Cybercriminals are more prolific than ever. Everyone is familiar with brand-name breaches, like those affecting Marriott, Equifax and Facebook. But with attacks occurring every 39 seconds, it’s becoming increasingly clear that every business’ IT infrastructure is susceptible to bombardment. The growth of everything from cloud deployments, SaaS applications and remote locations, to mobile workers, connected devices and encrypted data, is expanding the network perimeter, exacerbating network exposure and making security virtually impossible to ensure.

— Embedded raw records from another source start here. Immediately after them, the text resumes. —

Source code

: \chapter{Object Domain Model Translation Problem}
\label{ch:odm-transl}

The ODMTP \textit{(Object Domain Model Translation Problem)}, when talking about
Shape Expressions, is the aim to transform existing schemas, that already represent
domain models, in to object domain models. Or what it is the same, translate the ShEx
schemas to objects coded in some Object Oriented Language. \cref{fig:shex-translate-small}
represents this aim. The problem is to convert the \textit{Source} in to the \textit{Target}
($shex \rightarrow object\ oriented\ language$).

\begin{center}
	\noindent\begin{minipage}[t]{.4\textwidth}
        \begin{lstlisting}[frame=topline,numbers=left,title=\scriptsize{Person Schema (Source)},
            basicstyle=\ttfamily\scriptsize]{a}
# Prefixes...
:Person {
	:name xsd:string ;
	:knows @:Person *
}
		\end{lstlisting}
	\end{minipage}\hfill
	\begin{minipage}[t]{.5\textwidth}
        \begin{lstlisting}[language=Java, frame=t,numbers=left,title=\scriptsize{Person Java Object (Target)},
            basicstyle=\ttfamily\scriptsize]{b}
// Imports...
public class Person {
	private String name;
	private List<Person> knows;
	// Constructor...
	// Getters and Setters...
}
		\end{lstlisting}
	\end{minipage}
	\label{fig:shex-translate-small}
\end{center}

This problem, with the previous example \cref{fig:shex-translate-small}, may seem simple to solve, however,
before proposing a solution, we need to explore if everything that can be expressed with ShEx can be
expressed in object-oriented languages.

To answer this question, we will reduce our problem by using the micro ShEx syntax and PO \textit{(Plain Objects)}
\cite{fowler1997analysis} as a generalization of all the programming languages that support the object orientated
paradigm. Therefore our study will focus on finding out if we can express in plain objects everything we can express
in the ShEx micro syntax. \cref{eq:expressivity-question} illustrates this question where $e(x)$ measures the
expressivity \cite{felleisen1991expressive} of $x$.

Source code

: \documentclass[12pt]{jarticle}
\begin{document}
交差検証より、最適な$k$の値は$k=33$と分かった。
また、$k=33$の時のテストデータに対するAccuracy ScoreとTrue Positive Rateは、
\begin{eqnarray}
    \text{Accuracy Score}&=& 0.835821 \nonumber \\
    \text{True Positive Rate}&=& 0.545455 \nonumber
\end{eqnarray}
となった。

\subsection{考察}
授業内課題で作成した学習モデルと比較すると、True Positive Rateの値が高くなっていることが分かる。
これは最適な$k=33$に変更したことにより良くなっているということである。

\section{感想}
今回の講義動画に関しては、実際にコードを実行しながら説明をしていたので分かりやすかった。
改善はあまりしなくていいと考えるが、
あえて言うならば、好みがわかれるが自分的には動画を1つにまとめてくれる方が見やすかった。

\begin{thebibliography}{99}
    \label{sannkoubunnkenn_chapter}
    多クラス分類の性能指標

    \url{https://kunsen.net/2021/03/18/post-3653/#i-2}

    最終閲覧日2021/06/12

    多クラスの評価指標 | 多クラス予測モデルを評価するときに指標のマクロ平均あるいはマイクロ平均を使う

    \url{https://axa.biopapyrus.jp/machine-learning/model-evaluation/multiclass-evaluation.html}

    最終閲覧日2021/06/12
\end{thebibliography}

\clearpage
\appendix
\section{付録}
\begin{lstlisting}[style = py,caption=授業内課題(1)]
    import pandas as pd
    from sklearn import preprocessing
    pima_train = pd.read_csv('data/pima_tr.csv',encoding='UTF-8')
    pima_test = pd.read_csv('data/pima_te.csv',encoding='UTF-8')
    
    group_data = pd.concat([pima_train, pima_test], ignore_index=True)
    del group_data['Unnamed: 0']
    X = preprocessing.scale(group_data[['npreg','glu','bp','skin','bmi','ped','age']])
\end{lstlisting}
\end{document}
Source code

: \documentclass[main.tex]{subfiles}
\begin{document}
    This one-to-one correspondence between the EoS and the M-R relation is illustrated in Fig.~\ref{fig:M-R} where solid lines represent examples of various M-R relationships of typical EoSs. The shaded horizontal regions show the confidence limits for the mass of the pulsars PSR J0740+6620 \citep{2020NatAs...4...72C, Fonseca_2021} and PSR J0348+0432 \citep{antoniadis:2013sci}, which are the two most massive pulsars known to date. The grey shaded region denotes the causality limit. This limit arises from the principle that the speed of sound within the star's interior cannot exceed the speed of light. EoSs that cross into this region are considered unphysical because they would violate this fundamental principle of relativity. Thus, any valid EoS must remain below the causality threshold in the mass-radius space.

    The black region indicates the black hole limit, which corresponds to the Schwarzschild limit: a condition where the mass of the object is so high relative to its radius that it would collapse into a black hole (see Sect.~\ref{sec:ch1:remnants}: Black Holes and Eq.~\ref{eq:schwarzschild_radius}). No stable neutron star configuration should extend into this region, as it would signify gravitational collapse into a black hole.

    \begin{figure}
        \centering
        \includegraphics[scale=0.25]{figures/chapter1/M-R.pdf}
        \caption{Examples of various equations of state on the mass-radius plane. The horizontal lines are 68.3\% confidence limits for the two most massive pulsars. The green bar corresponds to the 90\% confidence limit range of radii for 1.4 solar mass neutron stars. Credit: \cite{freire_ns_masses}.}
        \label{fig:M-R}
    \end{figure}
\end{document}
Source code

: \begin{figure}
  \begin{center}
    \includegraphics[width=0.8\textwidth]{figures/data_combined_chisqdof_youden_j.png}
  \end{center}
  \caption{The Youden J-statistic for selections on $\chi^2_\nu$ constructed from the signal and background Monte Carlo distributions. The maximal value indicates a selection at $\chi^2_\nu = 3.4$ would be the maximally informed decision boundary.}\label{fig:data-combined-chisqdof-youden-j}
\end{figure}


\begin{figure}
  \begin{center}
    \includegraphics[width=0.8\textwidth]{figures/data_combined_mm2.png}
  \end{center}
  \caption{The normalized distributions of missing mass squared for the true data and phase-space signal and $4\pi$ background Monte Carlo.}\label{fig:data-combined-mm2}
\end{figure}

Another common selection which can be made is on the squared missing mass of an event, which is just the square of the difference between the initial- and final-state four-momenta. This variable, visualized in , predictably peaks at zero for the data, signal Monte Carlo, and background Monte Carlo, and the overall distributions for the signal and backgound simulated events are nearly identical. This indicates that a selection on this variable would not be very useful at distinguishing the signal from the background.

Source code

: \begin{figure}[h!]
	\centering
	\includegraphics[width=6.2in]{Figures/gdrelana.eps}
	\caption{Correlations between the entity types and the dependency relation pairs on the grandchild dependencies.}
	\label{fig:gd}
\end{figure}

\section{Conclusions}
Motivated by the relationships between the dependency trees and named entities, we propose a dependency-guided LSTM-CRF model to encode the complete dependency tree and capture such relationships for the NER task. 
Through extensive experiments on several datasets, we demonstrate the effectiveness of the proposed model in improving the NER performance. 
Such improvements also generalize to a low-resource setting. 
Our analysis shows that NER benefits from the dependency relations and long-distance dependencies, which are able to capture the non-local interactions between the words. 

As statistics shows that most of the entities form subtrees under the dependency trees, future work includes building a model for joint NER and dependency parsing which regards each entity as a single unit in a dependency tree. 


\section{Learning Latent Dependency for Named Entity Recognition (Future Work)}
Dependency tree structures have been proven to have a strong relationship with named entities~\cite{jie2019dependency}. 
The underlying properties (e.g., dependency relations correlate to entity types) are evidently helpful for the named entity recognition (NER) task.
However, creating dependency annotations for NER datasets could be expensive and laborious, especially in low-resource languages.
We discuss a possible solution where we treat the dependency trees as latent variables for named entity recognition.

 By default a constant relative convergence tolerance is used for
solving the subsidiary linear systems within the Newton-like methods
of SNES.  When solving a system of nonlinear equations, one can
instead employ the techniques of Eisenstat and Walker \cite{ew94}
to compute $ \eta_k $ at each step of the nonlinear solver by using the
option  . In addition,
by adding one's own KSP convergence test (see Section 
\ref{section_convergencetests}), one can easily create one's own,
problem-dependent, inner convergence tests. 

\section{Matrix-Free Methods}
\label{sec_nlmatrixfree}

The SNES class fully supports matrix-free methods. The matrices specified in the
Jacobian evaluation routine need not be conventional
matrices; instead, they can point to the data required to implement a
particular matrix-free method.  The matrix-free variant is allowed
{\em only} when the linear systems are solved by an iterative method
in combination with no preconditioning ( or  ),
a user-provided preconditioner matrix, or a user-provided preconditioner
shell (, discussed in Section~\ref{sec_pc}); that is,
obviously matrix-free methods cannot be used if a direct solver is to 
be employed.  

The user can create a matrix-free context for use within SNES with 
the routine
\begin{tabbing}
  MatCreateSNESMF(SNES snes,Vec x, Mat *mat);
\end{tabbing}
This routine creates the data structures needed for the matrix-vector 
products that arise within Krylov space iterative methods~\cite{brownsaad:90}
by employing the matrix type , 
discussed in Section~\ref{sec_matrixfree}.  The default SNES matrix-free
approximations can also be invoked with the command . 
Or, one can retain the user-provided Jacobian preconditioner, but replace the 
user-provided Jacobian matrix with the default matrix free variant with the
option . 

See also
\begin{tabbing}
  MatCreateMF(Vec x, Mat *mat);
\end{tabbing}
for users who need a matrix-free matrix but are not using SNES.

For network security providers, much of the challenge stems from the application layer. Also known as Layer 7 of the OSI (Open System Interconnection) model, it’s the layer most accessible to the outside world. In order to boost protection, network security devices must be attuned to applications. However, a severe lack of application visibility and control is hampering the providers’ efforts and putting their customers at greater risk. When network security vendors can’t see what users are viewing or look inside networks and applications, they’re flying blind, missing critical data needed to combat attacks.

Cybersecurity hurdles

Networks are plagued by browser attacks, secure sockets layer (SSL)/transport layer security (TLS) man-in-the-middle (MITM), denial of service, brute force, DNS amplification attacks and more. It’s enormously difficult to get ahead of these attacks because of the realities of today’s increasingly digital world, which include:

  • Data Growth: Global Internet Protocol (IP) data traffic is expected to increase threefold from 2017 to 2022, to an annual run rate of 4.8 zettabytes. Mobile, connected devices and cloud computing are all contributing to orders-of-magnitude more traffic on the network. The huge increase in sessions, packets, flows, applications and protocols overwhelms many cybersecurity devices, making it difficult to understand and process this traffic.
  • Web-Based Applications: The web browser is now the most commonly used application user interface. In the past, setting and enforcing policies at the host level were relatively straightforward. Now, network security solutions operating exclusively on basic IP layer information can’t distinguish between permitted and malicious activity. Malicious code can masquerade as valid client requests and normal application data, making application-layer attacks easier and more frequent.
  • Protocol Complexity: New web browser protocols, whether proprietary or not, introduce new features like binary header compression and 0-RTT handshakes. These features create blind spots and, therefore, vulnerabilities. For instance, the QUIC web protocol is standard for sites like YouTube, but a typical firewall doesn’t understand QUIC.
  • Encryption and Obfuscation: Gartner says that more than 80 per cent of enterprise web traffic will be encrypted by 2019. In fact, many of the most popular apps, like Skype, WhatsApp, BitTorrent, Facebook, Twitter, Office365 and Gmail, are encrypted.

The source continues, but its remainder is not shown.